Isabel Maina repasó algunos dichos y expresiones populares que suelen utilizarse de manera incorrecta y explicó las historias que dieron origen a cada uno.

En una nueva presentación de su columna Secretos del Buen Decir, en PONELE H Radio-TV, la profesora Isabel Maina propuso detenerse en algunas expresiones incorporadas al lenguaje cotidiano que, con el paso del tiempo, fueron modificándose hasta llegar a utilizarse de una manera diferente a la original.

Uno de los ejemplos más conocidos es “la madre en coche”, expresión que, según explicó, en realidad proviene de “la mar en coche”.

La frase se remonta a comienzos del Siglo XX en Europa, cuando viajar de vacaciones hacia las playas era un privilegio de las familias adineradas.

Como todavía no existían los medios de transporte públicos que se conocen actualmente, quienes podían hacerlo viajaban en sus propios coches hasta la costa. De allí surgió la expresión “ir a la mar en coche”, asociada posteriormente a la idea de pretender comodidades, lujos o condiciones especiales.

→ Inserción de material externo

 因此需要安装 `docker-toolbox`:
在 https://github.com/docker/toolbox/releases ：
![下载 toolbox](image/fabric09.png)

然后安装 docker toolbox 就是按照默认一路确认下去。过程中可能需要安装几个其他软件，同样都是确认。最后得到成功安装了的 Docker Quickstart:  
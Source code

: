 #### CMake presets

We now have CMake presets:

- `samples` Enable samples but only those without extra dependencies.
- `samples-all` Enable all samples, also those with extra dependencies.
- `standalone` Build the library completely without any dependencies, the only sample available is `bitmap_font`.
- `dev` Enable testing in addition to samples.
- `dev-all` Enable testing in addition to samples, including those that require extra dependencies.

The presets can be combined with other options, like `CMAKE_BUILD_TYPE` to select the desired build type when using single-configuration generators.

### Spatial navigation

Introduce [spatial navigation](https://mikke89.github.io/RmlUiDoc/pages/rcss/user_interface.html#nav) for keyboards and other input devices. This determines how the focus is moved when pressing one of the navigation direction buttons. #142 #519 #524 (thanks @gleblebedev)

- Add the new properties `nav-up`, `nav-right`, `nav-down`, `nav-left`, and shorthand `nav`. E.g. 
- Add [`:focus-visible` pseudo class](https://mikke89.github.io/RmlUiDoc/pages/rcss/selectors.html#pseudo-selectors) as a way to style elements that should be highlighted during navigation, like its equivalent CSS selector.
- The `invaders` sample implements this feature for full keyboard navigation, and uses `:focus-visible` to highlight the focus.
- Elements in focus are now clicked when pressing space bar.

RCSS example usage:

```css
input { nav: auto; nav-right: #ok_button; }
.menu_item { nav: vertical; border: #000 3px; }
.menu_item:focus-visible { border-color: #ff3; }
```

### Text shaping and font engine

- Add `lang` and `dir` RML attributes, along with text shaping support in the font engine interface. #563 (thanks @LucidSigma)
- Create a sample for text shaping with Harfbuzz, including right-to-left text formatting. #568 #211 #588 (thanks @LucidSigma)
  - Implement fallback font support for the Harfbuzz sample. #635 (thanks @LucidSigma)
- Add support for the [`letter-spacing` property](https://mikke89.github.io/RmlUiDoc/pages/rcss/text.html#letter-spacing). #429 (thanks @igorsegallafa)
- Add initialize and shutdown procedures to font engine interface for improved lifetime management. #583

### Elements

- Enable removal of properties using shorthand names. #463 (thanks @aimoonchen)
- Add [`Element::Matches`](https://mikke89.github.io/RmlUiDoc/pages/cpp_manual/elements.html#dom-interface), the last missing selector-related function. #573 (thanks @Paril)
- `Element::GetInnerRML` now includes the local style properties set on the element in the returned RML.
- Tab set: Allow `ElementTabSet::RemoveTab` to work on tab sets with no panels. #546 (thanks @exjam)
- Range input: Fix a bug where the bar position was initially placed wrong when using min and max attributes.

Maina también recordó que “la mar” y “el mar” son formas correctas en español, aunque “la mar” posee una utilización más poética o literaria.

Otro de los dichos que suele usarse deformado es “hay monos en la costa”, cuando la expresión original es “hay moros en la costa” y tiene un origen histórico relacionado con la presencia musulmana en la Península Ibérica.

Según explicó la docente, durante siglos existió el temor a incursiones provenientes de las costas del Norte de África. Antes de salir al mar, era necesario comprobar que no hubiera enemigos esperando en la costa. De allí habría surgido la advertencia “hay moros en la costa”.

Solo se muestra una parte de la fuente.